The purpose of this Section is to afford to the Director the
opportunity to review acquisitions in order to determine whether or not the
acquisition would be adverse to the interests of the existing and future
policyholders of the company.
(b) For purposes of this Section, any controlling person of a domestic company seeking to divest its controlling interest in the domestic company in any manner shall file with the Director, with a copy to the company, confidential notice of its proposed divestiture at least 30 days prior to the cessation of control. The Director shall determine those instances in which the party or parties seeking to divest or to acquire a controlling interest in a company shall be required to file for and obtain approval of the transaction. The information shall remain confidential until the conclusion of the transaction unless the Director, in his or her discretion, determines that confidential treatment shall interfere with enforcement of this Section. If the statement referred to in subsection (a) of this Section is otherwise filed in connection with the proposed divestiture or related acquisition, this subsection (b) shall not apply.
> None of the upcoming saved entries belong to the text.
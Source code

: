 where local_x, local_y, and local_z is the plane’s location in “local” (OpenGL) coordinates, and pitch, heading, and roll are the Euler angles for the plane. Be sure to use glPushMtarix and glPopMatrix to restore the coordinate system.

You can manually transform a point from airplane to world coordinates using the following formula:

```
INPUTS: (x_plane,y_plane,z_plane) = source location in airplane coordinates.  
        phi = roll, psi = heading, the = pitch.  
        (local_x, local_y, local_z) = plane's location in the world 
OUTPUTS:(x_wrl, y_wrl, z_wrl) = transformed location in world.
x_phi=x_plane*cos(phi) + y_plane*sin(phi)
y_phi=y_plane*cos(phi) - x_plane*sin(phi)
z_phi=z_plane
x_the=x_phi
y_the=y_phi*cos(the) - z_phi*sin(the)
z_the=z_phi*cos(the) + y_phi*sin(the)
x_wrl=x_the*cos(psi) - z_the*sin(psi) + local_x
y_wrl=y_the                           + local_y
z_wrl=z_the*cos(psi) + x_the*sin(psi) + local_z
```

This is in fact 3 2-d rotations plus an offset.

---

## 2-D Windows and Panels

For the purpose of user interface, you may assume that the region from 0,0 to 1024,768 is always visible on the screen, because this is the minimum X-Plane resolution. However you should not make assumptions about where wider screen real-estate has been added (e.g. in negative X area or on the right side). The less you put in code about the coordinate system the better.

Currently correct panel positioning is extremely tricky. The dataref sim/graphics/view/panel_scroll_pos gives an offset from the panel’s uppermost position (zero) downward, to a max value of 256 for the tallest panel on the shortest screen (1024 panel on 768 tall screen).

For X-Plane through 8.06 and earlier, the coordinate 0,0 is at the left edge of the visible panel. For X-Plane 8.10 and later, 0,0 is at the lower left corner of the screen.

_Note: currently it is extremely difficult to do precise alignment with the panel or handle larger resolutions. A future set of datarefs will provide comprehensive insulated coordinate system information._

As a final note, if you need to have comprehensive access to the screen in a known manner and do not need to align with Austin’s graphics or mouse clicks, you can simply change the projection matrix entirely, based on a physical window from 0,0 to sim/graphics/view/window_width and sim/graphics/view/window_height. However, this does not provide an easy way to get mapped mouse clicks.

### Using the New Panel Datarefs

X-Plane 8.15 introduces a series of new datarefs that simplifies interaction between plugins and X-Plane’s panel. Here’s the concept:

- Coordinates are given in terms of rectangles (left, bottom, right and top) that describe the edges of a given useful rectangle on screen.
(c) For purposes of this Section, a domestic company shall include any person controlling a domestic company unless the person, as determined by the Director, is either directly or through its affiliates primarily engaged in business other than the business of insurance. For the purposes of this Section, "person" shall not include any securities broker holding, in the usual and customary broker's function, less than 20% of the voting securities of an insurance company or of any person that controls an insurance company.